··· Task material ···

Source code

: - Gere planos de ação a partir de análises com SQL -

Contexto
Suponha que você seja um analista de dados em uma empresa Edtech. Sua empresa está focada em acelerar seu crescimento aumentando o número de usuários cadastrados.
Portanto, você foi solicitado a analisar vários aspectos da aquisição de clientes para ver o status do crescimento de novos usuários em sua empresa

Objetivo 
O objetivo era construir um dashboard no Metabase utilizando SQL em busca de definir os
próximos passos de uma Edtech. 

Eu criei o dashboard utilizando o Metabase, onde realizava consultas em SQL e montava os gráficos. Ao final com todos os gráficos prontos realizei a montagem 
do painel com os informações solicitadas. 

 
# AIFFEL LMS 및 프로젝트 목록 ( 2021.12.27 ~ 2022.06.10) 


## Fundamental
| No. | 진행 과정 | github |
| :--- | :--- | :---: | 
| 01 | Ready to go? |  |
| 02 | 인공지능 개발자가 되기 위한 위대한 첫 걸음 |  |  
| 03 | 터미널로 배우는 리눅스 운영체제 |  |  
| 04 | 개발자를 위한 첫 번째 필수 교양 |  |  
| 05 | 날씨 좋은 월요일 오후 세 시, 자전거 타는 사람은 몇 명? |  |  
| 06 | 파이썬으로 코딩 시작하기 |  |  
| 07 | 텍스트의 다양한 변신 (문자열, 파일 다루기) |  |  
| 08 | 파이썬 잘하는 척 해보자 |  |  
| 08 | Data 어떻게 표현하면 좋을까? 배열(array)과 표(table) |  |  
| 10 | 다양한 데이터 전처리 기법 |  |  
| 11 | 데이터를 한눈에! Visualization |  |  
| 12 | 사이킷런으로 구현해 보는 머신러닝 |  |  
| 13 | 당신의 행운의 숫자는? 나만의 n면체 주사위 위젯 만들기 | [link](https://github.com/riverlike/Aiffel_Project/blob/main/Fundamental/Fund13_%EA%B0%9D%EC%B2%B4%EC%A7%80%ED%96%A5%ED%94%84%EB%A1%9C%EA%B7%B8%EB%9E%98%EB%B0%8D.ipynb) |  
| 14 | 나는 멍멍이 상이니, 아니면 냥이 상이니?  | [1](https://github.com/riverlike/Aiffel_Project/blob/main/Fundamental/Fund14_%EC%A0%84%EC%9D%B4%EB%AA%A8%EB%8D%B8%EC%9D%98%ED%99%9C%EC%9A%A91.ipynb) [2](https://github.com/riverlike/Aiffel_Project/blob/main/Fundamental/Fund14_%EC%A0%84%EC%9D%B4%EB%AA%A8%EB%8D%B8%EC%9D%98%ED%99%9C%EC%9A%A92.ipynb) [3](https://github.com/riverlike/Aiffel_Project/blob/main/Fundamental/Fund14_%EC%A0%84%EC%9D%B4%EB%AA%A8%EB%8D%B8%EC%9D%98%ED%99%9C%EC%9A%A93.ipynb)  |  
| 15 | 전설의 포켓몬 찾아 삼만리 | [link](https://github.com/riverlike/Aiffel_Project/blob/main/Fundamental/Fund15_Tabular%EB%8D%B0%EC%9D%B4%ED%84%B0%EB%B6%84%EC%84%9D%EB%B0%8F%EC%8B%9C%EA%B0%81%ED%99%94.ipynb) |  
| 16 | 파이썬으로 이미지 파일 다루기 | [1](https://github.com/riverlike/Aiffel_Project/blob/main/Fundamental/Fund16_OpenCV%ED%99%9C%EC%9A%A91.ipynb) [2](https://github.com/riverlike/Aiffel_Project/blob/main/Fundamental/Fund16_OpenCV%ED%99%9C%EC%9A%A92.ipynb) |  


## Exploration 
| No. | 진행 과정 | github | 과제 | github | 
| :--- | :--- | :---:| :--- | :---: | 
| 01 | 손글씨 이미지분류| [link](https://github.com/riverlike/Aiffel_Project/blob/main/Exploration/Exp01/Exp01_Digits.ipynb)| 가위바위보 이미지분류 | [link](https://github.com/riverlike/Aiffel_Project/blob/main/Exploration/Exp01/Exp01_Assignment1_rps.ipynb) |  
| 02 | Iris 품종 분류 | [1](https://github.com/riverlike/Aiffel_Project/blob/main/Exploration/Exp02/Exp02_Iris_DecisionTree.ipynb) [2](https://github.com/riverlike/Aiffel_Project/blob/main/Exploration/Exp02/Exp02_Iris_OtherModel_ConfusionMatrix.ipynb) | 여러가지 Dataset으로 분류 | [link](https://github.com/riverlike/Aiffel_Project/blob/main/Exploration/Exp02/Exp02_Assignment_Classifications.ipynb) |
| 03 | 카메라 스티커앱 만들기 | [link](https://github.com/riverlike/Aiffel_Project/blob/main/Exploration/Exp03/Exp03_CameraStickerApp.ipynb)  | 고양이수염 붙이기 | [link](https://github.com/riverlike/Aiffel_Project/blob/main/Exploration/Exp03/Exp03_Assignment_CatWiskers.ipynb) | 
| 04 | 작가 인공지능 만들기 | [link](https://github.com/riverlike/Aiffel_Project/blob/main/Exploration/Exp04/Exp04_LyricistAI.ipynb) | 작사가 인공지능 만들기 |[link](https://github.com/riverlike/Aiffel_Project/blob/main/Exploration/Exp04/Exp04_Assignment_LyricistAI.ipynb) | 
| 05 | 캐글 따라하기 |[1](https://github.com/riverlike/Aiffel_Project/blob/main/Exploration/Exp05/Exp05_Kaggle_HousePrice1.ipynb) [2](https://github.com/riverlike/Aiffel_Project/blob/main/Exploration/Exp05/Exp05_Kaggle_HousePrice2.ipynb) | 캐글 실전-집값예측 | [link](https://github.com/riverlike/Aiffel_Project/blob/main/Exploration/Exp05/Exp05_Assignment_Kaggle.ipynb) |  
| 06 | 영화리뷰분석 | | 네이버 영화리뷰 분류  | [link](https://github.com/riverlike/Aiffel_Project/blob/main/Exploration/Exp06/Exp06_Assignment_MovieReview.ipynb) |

···

Work order ->
Each line in the listing above from the one containing "04 | 개발자를 위한" through the one containing "다양한 데이터 전처리" should be repeated exactly, and no other line.

Solved problem ->
| 04 | 개발자를 위한 첫 번째 필수 교양 |  |  
| 05 | 날씨 좋은 월요일 오후 세 시, 자전거 타는 사람은 몇 명? |  |  
| 06 | 파이썬으로 코딩 시작하기 |  |  
| 07 | 텍스트의 다양한 변신 (문자열, 파일 다루기) |  |  
| 08 | 파이썬 잘하는 척 해보자 |  |  
| 08 | Data 어떻게 표현하면 좋을까? 배열(array)과 표(table) |  |  
| 10 | 다양한 데이터 전처리 기법 |  |  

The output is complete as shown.